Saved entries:
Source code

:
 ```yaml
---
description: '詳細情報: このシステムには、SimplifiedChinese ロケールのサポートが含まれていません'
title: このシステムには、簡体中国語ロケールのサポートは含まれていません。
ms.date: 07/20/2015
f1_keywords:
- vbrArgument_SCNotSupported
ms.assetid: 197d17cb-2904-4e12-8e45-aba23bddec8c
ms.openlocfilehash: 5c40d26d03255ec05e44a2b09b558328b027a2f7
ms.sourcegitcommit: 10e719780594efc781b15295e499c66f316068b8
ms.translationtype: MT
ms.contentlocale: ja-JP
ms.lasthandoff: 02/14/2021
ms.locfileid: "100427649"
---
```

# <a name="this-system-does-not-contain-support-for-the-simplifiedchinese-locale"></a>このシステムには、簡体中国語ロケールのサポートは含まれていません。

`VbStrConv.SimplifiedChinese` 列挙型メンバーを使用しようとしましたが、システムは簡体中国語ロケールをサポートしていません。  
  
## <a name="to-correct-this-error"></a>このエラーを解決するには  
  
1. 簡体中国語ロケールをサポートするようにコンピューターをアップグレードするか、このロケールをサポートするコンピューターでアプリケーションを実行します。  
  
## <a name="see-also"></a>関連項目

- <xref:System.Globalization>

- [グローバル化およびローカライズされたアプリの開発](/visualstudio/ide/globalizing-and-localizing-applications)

What the task asks:
Only the number should be given: the count of lines above that hold the word "簡体中国語ロケールのサポートは含まれていません".

Solution for this problem:
2